Hi all , I have done more tests in my environment. After I debug the glusterfs 3.6.0 beta2, I have more information of the compatibility issue. I find when I preform a write operation , the variable req.rpc_status is -1 in xlators/protocol/client/src/client-rpc-fops.c:810 function (client3_3_writev_cbk). To find out who set rpc_status to -1, I add some debug log in all corresponding files. Then I re-run the process, and write a file. In the log file, I find that in rpc/rpc-lib/src/rpc-clnt.c:579 function (rpc_clnt_reply_fill), the rpc_status has been set to -1 . if ((rpc_reply_status (replymsg) == MSG_DENIED) || (rpc_accepted_reply_status (replymsg) != SUCCESS)){ req->rpc_status = -1; } Then I log out rpc_reply_status (replymsg) and rpc_accepted_reply_status (replymsg) , which is 0 and 4 seperately. Then I search google, 0 means MSG_ACCEPTED, and 4 means GARBAGE_ARGS. So the rpc connection is accepted, but there is garbage arguments in the rpc message body. So anybody can tell me what should I do next?
anybody has ideas about this issue?
this issue still exists in glusterfs-3.6.1 version
I saw the same issue. === client (3.5) logs: W [fuse-bridge.c:2242:fuse_writev_cbk] 0-glusterfs-fuse: 224: WRITE => -1 (Transport endpoint is not connected) W [fuse-bridge.c:1236:fuse_err_cbk] 0-glusterfs-fuse: 225: FSYNC() ERR => -1 (Transport endpoint is not connected) W [fuse-bridge.c:1236:fuse_err_cbk] 0-glusterfs-fuse: 226: FLUSH() ERR => -1 (Transport endpoint is not connected) === server (3.3) logs: [2015-01-06 14:11:38.281263] E [dict.c:2413:dict_unserialize] (-->/usr/lib64/libgfrpc.so.0(rpcsvc_notify+0x93) [0x317c20a5b3] (-->/usr/lib64/libgfrpc.so.0(rpcsvc_handle_rpc_call+0x307) [0x317c20a4b7] (-->/usr/lib64/glusterfs/3.3.0.5rhs_iqiyi_9/xlator/protocol/server.so(server_writev+0x24b) [0x7f3607ddd8bb]))) 0-dict: undersized buffer passed. available (55231882) < required (927647052) [2015-01-06 14:11:38.281365] W [server3_1-fops.c:3393:server_writev] 0-/mnt/xfsd/maintain4: failed to unserialize dictionary (state->xdata) [2015-01-06 14:13:46.844069] I [server-handshake.c:571:server_setvolume] 0-maintain4-server: accepted client from localhost.localdomain-6469-2015/01/06-06:13:46:269874-maintain4-client-3-0 (version: 3.4.6)
We don't support 3.6 clients using 3.3 servers.
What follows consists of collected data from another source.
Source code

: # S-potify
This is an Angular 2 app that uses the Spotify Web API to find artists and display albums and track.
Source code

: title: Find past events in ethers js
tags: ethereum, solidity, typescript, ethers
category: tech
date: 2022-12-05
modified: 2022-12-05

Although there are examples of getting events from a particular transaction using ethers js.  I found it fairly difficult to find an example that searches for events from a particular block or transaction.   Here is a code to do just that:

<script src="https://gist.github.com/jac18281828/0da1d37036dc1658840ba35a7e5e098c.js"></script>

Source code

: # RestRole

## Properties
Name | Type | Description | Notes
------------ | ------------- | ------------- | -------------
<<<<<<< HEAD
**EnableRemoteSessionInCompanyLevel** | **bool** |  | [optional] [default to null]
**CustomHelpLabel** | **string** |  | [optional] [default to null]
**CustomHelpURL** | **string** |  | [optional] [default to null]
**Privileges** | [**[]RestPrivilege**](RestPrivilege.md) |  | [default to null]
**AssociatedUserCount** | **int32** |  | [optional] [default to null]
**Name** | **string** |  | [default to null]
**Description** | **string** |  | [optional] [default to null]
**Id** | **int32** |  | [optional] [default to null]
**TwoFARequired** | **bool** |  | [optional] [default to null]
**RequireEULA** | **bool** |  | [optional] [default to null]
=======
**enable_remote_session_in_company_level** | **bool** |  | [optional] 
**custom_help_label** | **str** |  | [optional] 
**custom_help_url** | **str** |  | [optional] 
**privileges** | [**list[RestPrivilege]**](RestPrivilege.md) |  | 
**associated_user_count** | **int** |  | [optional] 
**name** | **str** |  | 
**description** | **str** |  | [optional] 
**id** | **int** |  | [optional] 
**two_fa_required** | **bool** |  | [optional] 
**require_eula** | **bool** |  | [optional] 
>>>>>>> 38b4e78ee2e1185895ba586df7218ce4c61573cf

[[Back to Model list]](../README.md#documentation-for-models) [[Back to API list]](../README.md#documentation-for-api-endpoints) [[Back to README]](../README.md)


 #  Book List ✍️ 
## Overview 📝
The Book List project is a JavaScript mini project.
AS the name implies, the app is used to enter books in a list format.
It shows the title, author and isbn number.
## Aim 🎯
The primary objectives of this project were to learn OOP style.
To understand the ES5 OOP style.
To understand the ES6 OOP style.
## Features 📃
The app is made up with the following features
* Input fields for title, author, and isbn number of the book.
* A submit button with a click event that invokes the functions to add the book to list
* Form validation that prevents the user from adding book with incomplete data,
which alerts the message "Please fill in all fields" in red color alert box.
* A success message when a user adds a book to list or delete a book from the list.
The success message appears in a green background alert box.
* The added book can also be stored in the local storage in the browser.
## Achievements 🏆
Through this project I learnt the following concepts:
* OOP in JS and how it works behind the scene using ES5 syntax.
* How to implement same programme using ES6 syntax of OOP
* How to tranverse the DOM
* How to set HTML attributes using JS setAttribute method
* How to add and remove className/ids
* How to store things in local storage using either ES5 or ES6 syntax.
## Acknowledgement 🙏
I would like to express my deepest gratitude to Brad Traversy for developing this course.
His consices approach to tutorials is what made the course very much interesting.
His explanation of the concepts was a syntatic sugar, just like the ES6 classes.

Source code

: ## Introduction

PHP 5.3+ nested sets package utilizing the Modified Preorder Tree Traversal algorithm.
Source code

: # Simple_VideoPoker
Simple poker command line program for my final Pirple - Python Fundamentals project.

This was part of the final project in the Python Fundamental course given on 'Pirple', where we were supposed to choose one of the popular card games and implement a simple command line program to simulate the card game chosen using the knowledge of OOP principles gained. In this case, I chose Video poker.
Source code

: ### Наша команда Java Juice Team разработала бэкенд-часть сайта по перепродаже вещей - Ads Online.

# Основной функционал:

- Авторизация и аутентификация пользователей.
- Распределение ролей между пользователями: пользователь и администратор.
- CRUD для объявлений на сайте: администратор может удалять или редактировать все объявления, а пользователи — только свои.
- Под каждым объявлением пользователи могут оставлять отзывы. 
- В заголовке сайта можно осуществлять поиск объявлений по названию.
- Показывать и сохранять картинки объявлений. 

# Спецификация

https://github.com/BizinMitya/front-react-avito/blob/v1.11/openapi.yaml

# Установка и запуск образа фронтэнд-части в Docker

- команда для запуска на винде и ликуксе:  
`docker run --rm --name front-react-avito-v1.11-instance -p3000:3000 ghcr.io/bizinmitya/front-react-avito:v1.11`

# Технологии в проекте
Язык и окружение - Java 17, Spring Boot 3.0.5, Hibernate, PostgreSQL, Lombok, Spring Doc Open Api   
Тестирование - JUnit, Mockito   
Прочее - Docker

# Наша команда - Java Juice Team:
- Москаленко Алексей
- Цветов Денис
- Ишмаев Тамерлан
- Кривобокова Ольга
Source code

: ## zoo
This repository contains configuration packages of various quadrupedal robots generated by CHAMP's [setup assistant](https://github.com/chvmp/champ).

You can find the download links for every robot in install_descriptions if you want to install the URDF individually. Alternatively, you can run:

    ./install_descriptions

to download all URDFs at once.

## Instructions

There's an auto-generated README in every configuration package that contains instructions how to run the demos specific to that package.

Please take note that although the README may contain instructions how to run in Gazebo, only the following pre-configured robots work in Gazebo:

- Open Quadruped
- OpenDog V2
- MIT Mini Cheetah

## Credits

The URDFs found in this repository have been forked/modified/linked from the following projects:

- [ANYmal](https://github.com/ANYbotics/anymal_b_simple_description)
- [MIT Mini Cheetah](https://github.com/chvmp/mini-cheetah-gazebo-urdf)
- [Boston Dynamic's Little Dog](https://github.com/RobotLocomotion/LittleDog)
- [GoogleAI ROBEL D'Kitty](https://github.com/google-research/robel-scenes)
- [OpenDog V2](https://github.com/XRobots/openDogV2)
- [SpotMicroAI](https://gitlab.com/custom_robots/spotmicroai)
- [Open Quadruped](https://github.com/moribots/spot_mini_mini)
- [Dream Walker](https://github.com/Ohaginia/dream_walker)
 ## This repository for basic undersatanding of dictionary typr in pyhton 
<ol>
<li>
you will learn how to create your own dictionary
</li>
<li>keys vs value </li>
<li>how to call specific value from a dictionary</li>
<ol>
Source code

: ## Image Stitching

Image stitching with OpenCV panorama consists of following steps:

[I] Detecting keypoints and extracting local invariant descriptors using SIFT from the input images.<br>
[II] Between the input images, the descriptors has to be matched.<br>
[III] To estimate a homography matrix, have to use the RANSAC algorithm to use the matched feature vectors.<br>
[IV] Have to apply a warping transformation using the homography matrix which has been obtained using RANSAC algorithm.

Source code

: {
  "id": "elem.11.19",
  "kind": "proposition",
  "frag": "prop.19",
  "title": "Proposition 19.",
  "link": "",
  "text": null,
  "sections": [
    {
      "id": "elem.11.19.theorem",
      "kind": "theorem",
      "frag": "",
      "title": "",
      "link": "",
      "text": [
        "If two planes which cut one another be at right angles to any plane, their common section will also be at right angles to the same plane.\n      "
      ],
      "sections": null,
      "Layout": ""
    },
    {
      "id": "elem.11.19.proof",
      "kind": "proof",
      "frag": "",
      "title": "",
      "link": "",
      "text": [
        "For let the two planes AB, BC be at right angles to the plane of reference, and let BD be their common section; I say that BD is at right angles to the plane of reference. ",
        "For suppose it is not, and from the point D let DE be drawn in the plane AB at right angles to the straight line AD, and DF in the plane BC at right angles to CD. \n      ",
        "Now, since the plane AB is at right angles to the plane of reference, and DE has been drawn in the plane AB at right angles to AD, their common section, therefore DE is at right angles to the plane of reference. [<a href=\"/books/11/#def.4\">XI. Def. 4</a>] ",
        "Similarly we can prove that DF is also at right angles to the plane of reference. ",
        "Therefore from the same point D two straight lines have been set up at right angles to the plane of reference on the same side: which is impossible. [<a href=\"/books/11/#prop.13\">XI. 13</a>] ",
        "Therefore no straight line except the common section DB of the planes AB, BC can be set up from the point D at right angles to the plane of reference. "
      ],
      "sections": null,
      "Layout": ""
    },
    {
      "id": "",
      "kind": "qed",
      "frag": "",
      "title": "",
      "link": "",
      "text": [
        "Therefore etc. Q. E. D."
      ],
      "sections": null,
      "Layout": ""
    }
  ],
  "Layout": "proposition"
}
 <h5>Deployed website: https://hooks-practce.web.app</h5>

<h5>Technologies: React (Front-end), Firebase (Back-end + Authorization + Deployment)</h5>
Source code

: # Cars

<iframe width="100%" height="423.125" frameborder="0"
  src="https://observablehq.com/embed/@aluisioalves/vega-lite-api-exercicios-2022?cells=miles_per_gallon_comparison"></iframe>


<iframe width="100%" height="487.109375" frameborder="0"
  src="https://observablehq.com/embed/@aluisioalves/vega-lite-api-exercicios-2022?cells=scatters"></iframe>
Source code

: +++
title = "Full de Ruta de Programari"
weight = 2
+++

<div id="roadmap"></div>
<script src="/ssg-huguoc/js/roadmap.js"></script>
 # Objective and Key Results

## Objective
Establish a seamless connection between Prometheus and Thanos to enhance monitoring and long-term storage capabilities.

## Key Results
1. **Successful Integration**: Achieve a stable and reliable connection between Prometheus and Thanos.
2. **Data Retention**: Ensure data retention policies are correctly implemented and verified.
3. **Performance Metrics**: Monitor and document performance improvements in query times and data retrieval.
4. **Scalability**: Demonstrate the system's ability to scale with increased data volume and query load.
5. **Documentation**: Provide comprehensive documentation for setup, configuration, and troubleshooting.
Then the glusterfs client does not quite behave as documented, see: http://www.gluster.org/community/documentation/index.php/GlusterFS_General_FAQ#Will_GlusterFS_be_upward_compatible.3F The GlusterFS protocol has a version checking mechanism, which checks for the compatibility of both server and client before making a successful connection. According to the documented versioning scheme, versions with same major numbers should be compatible with each other.
The problem seen here, seem to reflect the fix made in processing RPC fragments as the cause, see commit: http://review.gluster.org/#/c/8662/ So it may not matter what client is running, but as long as the server is 3.3 or lesser the issue would appear, higher versions of the server have the fix as far as I can tell.